» **Instructions for the task**:
Each record must reappear in the answer exactly as it is written.

» **Information supplied**:
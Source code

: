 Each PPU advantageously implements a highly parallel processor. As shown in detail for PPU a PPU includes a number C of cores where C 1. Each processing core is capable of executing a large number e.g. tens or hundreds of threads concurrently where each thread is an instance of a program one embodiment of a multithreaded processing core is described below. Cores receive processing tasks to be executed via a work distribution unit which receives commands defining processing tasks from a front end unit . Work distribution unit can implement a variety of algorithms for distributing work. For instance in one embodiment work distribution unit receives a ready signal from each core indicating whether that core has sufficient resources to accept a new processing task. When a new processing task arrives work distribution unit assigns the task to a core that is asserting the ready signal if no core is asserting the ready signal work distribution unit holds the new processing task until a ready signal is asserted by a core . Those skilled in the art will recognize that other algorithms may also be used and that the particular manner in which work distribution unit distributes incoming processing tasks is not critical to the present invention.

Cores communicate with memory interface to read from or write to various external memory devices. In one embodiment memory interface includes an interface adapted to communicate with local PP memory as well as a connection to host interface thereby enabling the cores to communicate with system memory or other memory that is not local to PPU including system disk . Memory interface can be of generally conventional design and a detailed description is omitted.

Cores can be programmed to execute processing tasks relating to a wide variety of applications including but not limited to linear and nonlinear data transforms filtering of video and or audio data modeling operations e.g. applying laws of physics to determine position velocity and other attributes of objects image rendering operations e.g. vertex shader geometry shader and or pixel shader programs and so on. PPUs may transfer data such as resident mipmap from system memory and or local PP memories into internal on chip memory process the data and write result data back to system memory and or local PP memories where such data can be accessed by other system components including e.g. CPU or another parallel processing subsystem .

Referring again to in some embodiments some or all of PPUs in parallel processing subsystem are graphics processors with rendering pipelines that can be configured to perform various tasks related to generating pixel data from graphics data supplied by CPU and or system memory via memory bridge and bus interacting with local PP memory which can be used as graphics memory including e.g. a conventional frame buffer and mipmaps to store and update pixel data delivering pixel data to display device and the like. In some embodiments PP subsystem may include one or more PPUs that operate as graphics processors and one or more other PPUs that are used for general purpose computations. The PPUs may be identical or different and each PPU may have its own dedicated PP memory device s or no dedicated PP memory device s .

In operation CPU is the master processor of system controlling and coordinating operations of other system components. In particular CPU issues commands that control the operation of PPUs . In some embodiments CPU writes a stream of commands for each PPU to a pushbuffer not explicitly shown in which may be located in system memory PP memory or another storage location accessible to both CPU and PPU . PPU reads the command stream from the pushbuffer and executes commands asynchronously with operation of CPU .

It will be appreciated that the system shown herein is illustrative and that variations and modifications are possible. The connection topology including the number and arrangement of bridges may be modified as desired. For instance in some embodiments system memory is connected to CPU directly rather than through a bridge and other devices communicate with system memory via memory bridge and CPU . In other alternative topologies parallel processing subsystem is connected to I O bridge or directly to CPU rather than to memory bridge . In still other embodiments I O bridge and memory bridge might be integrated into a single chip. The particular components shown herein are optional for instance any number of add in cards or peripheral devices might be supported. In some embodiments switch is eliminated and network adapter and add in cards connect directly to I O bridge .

» **Written answer**:
Source code

: Each PPU advantageously implements a highly parallel processor. As shown in detail for PPU a PPU includes a number C of cores where C 1. Each processing core is capable of executing a large number e.g. tens or hundreds of threads concurrently where each thread is an instance of a program one embodiment of a multithreaded processing core is described below. Cores receive processing tasks to be executed via a work distribution unit which receives commands defining processing tasks from a front end unit . Work distribution unit can implement a variety of algorithms for distributing work. For instance in one embodiment work distribution unit receives a ready signal from each core indicating whether that core has sufficient resources to accept a new processing task. When a new processing task arrives work distribution unit assigns the task to a core that is asserting the ready signal if no core is asserting the ready signal work distribution unit holds the new processing task until a ready signal is asserted by a core . Those skilled in the art will recognize that other algorithms may also be used and that the particular manner in which work distribution unit distributes incoming processing tasks is not critical to the present invention.

Cores communicate with memory interface to read from or write to various external memory devices. In one embodiment memory interface includes an interface adapted to communicate with local PP memory as well as a connection to host interface thereby enabling the cores to communicate with system memory or other memory that is not local to PPU including system disk . Memory interface can be of generally conventional design and a detailed description is omitted.

Cores can be programmed to execute processing tasks relating to a wide variety of applications including but not limited to linear and nonlinear data transforms filtering of video and or audio data modeling operations e.g. applying laws of physics to determine position velocity and other attributes of objects image rendering operations e.g. vertex shader geometry shader and or pixel shader programs and so on. PPUs may transfer data such as resident mipmap from system memory and or local PP memories into internal on chip memory process the data and write result data back to system memory and or local PP memories where such data can be accessed by other system components including e.g. CPU or another parallel processing subsystem .

Referring again to in some embodiments some or all of PPUs in parallel processing subsystem are graphics processors with rendering pipelines that can be configured to perform various tasks related to generating pixel data from graphics data supplied by CPU and or system memory via memory bridge and bus interacting with local PP memory which can be used as graphics memory including e.g. a conventional frame buffer and mipmaps to store and update pixel data delivering pixel data to display device and the like. In some embodiments PP subsystem may include one or more PPUs that operate as graphics processors and one or more other PPUs that are used for general purpose computations. The PPUs may be identical or different and each PPU may have its own dedicated PP memory device s or no dedicated PP memory device s .

In operation CPU is the master processor of system controlling and coordinating operations of other system components. In particular CPU issues commands that control the operation of PPUs . In some embodiments CPU writes a stream of commands for each PPU to a pushbuffer not explicitly shown in which may be located in system memory PP memory or another storage location accessible to both CPU and PPU . PPU reads the command stream from the pushbuffer and executes commands asynchronously with operation of CPU .

It will be appreciated that the system shown herein is illustrative and that variations and modifications are possible. The connection topology including the number and arrangement of bridges may be modified as desired. For instance in some embodiments system memory is connected to CPU directly rather than through a bridge and other devices communicate with system memory via memory bridge and CPU . In other alternative topologies parallel processing subsystem is connected to I O bridge or directly to CPU rather than to memory bridge . In still other embodiments I O bridge and memory bridge might be integrated into a single chip. The particular components shown herein are optional for instance any number of add in cards or peripheral devices might be supported. In some embodiments switch is eliminated and network adapter and add in cards connect directly to I O bridge .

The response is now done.